Reply with one number, the count of lines below that contain the string "visible".

Collection entries:
= = =
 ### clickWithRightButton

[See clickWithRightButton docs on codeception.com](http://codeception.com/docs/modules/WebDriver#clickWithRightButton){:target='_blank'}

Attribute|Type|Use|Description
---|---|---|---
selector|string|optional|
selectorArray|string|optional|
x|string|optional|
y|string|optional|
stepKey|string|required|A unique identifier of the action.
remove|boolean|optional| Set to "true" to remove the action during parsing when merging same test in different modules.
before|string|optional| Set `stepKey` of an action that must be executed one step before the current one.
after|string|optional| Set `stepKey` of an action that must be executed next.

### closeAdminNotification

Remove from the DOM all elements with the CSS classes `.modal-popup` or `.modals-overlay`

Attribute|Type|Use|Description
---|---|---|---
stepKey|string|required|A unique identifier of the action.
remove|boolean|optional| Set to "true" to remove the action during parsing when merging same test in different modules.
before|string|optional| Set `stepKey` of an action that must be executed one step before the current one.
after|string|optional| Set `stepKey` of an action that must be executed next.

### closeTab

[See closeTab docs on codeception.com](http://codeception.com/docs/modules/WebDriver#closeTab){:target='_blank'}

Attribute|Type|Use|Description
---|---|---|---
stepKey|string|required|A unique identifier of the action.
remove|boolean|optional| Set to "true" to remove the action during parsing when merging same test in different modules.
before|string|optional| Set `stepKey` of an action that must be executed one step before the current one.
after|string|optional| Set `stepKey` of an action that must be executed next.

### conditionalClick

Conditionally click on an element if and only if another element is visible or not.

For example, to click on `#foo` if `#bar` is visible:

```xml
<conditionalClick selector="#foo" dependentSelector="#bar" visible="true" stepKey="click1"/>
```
= = =
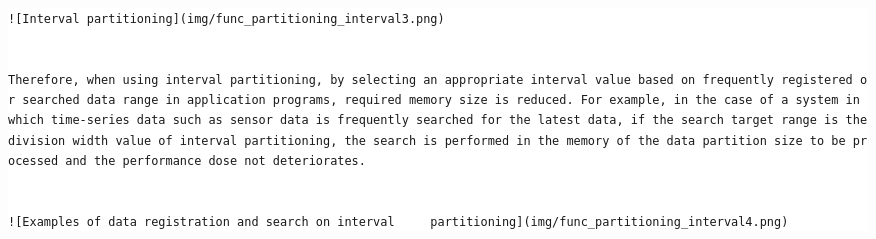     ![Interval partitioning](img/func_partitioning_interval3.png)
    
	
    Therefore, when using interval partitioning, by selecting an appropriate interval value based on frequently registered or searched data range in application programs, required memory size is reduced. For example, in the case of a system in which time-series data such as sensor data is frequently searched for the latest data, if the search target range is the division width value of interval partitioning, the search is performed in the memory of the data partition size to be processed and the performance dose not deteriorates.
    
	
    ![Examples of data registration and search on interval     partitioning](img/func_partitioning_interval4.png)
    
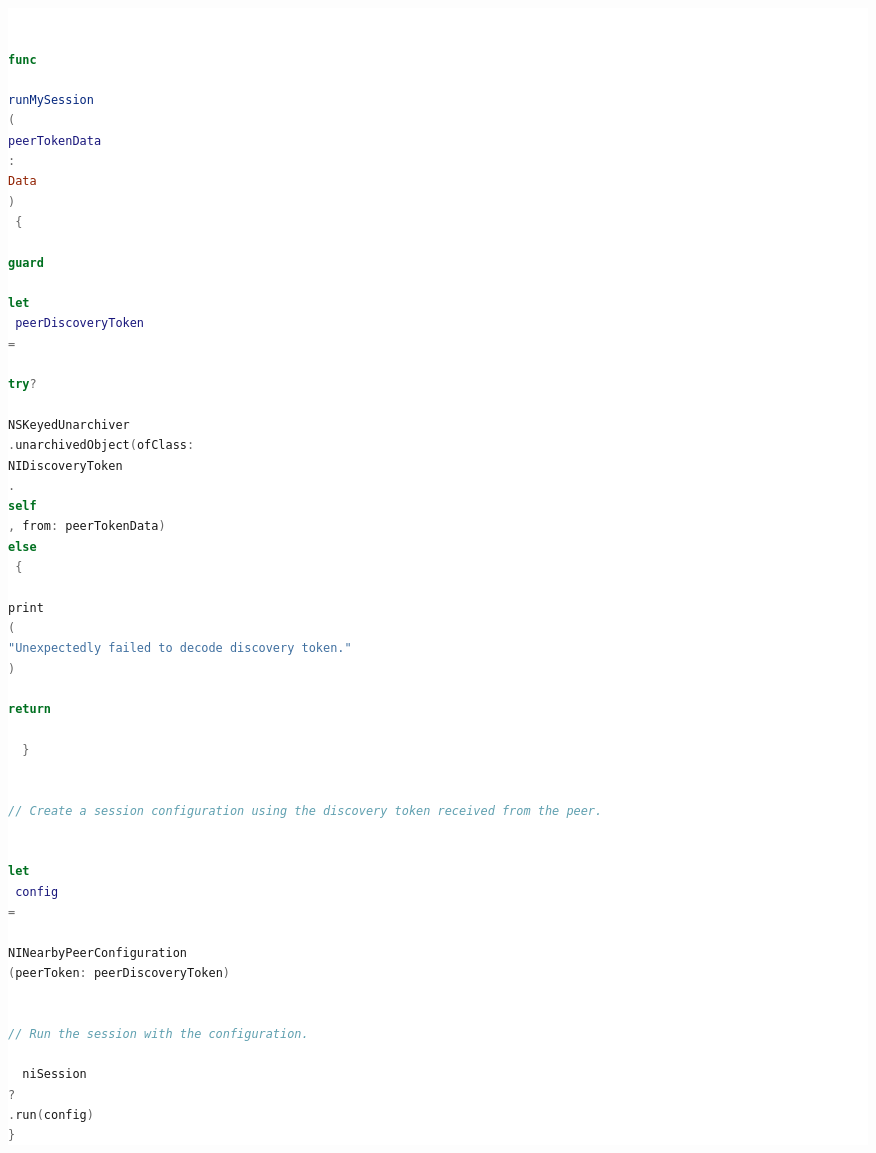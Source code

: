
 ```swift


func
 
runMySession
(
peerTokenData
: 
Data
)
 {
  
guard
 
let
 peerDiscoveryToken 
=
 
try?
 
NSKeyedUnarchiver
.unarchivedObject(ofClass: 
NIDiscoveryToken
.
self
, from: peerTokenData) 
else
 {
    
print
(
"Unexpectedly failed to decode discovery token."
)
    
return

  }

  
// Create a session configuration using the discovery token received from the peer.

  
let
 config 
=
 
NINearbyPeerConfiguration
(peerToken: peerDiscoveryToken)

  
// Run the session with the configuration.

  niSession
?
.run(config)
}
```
= = =
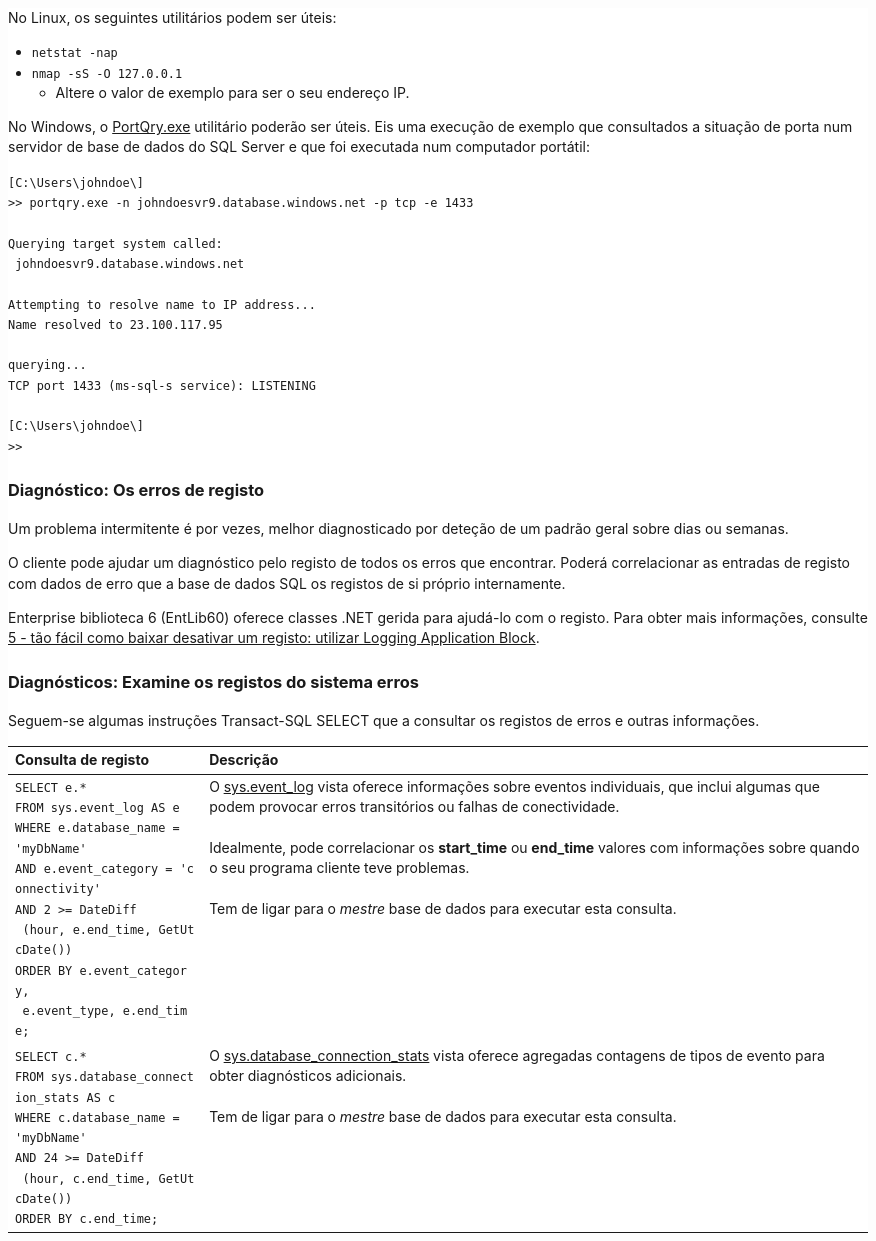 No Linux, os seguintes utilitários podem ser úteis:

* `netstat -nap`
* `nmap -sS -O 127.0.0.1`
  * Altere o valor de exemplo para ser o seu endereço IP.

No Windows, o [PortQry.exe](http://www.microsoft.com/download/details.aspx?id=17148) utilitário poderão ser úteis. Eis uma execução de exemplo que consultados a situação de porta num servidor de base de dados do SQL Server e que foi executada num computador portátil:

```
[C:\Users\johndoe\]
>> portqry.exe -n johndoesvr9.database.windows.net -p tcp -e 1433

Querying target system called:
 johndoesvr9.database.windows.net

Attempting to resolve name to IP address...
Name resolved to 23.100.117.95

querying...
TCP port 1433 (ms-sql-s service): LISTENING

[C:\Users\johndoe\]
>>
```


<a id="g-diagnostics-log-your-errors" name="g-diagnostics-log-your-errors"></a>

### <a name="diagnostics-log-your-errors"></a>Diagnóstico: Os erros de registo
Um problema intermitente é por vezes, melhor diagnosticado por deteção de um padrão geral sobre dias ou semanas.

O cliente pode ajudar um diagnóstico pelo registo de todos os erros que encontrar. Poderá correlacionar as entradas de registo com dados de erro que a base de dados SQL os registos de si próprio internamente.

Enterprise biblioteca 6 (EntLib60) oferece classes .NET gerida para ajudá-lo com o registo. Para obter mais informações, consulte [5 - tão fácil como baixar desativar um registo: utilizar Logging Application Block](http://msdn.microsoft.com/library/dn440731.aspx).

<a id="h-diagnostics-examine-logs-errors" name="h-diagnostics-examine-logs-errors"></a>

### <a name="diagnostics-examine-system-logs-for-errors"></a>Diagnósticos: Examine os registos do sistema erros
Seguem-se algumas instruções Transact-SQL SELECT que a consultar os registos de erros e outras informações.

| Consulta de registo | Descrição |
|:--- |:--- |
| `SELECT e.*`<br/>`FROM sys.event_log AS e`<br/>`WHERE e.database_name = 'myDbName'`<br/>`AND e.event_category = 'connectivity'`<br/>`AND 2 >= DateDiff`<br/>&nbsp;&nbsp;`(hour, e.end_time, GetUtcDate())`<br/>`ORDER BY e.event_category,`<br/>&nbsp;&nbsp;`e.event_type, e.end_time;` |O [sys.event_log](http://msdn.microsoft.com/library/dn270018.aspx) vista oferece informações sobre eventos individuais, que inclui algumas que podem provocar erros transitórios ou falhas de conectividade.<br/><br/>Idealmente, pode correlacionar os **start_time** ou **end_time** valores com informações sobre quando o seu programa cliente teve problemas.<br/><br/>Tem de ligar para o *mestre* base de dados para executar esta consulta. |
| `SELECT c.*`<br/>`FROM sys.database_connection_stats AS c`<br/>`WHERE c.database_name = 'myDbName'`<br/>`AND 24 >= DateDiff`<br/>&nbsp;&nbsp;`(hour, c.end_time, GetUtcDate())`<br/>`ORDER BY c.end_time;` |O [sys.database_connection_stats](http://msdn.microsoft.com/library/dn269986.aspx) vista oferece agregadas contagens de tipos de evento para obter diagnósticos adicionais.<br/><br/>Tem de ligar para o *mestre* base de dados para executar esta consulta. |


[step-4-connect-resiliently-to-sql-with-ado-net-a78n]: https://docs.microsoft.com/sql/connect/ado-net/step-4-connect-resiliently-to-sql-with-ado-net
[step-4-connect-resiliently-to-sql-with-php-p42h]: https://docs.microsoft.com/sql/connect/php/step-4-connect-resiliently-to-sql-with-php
= = =
▸ Output below
3